Hohnloser S H, Klingenheben T, Zabel M, Just H
Department of Cardiology, University Hospital, Freiburg, Germany.
Am J Cardiol. 1993 Aug 12;72(4):67A-71A. doi: 10.1016/0002-9149(93)90027-a.
Reduced vagal activity has been demonstrated to be associated with an increased risk of sudden death. Assessing the heart rate variability as a measure of the autonomic control of the heart has been established as a useful tool for the risk stratification of patients after myocardial infarction. In the current study, heart rate variability assessed by time- and frequency-domain measures was determined from Holter recordings before and during treatment with sotalol in 28 patients with chronic ventricular arrhythmias. The heart rate variability at baseline was independent of the presence or absence of spontaneous arrhythmias and of left ventricular function. Therapy with sotalol produced a significant improvement over control values in indices of parasympathetic tone (root mean square of the difference in successive RR intervals, proportion of adjacent RR intervals different by > 50 msec, high-frequency power spectrum). This improvement was not related to drug-induced changes in the mean heart rate or the suppression of ventricular ectopic activity. These effects on heart rate variability may contribute significantly to the overall efficacy profile of sotalol.

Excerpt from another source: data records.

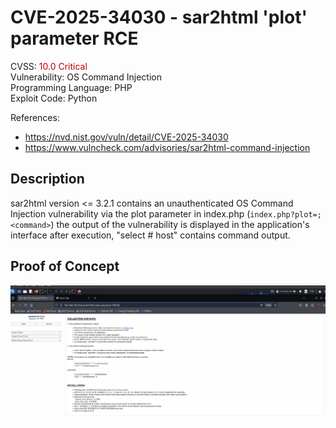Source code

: # CVE-2025-34030 - sar2html 'plot' parameter RCE

CVSS: <span style="color:rgb(192, 0, 0)">10.0 Critical</span><br>
Vulnerability: OS Command Injection<br>
Programming Language: PHP<br>
Exploit Code: Python <br>

References: 
- https://nvd.nist.gov/vuln/detail/CVE-2025-34030
- https://www.vulncheck.com/advisories/sar2html-command-injection

## Description
sar2html version <= 3.2.1 contains an unauthenticated OS Command Injection vulnerability via the plot parameter in index.php (`index.php?plot=; <command>`) the output of the vulnerability is displayed in the application's interface after execution, "select # host" contains command output.
<br>

## Proof of Concept
![Demo Video](img/CVE-2025-34030.gif)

迷走神经活动减弱已被证明与猝死风险增加有关。评估心率变异性作为心脏自主控制的一种测量方法,已被确立为心肌梗死后患者风险分层的有用工具。在本研究中,通过时域和频域测量评估的心率变异性是从28例慢性室性心律失常患者服用索他洛尔治疗前和治疗期间的动态心电图记录中确定的。基线时的心率变异性与是否存在自发性心律失常及左心室功能无关。索他洛尔治疗使副交感神经张力指标(连续RR间期差值的均方根、相邻RR间期相差>50毫秒的比例、高频功率谱)较对照值有显著改善。这种改善与药物引起的平均心率变化或室性异位活动的抑制无关。这些对心率变异性的影响可能对索他洛尔的整体疗效有显著贡献。